The company was founded by Isaac Apple on August 17, 1917, as International Harvest Hat Company. The prominent St. Louis families of Apple and Tilles incorporated International Harvest Hat during the turbulence of World War I. The Apple family had previously founded the Apple Hat Company, which was based in Fort Smith, Arkansas. Among the co-founders of International Harvest Hat was George Tilles, Sr., whose sister Hannah, was married to Isaac Apple. However, the elderly Tilles left operational management of the company to his brother-in-law Isaac Apple. The other original minority shareholders at the time of incorporation included Alexander E. Rosenthal, Harry J. Talbot, and John C. Talbot. Rosenthal, who had previously been at the Apple Hat Company, was appointed as the first general manager of International Harvest Hat. However, in 1918, he was arrested in Galveston, Texas on charges of embezzlement for the unauthorized sale of nineteen bales of harvest straw hats.

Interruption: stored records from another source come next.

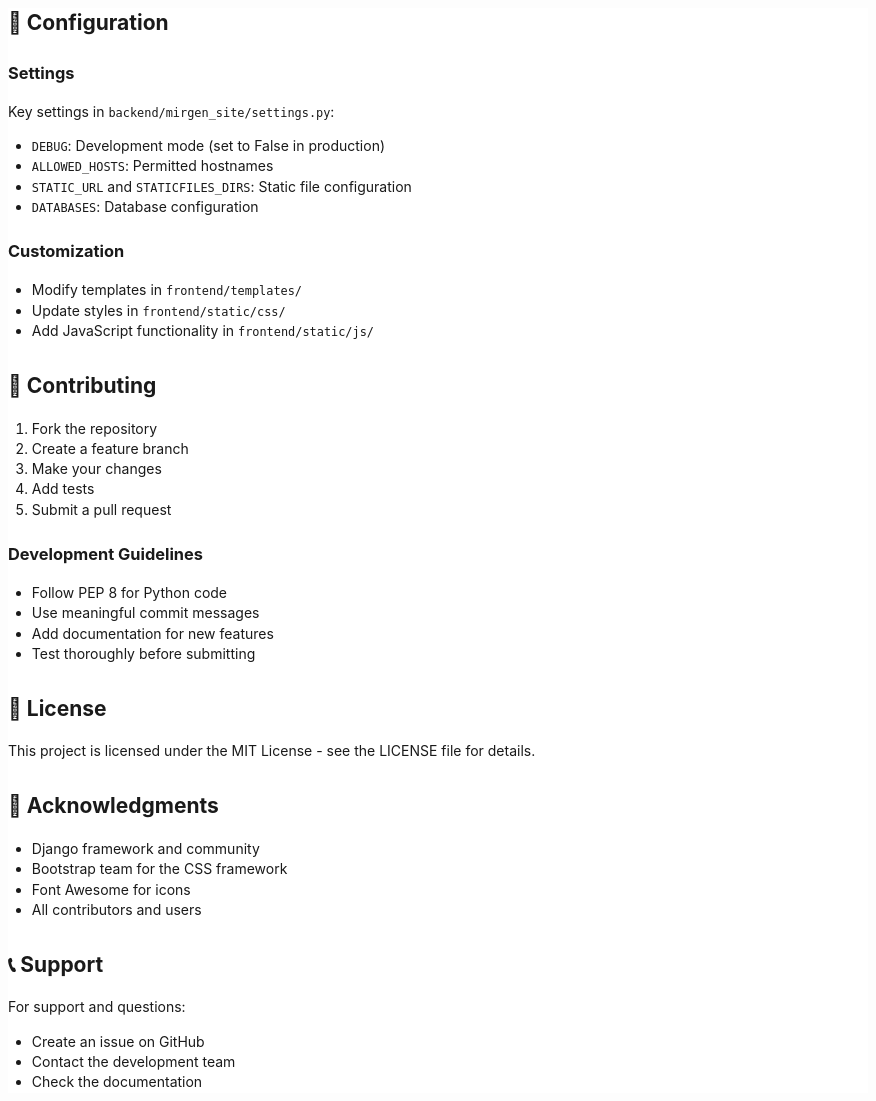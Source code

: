 ## 🔧 Configuration

### Settings

Key settings in `backend/mirgen_site/settings.py`:

- `DEBUG`: Development mode (set to False in production)
- `ALLOWED_HOSTS`: Permitted hostnames
- `STATIC_URL` and `STATICFILES_DIRS`: Static file configuration
- `DATABASES`: Database configuration

### Customization

- Modify templates in `frontend/templates/`
- Update styles in `frontend/static/css/`
- Add JavaScript functionality in `frontend/static/js/`

## 🤝 Contributing

1. Fork the repository
2. Create a feature branch
3. Make your changes
4. Add tests
5. Submit a pull request

### Development Guidelines

- Follow PEP 8 for Python code
- Use meaningful commit messages
- Add documentation for new features
- Test thoroughly before submitting

## 📝 License

This project is licensed under the MIT License - see the LICENSE file for details.

## 🙏 Acknowledgments

- Django framework and community
- Bootstrap team for the CSS framework
- Font Awesome for icons
- All contributors and users

## 📞 Support

For support and questions:

- Create an issue on GitHub
- Contact the development team
- Check the documentation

The original business model of the company was commercial hat production of harvest straw hats. On the micro-economic level, St. Louis had become a center of hat manufacturing during the Second Industrial Revolution. In 1900, 129 businesses in St. Louis were producing custom hats for women, with approximately 600 employees in the industry. Within the decade, St. Louis was the fifth largest producer of fur felt hats. International Harvest Hat proposed to do the same thing for straw harvest hats, by ramping up production capacity and challenging the manufacturing centers in Connecticut, New York, and New Jersey. The timing of market entry was favorable to the company's goals, as the organization was established at the peak decade of the commercial hat apparel market. In 1910, over 42 million hats were produced in the United States, an all-time record for domestic production.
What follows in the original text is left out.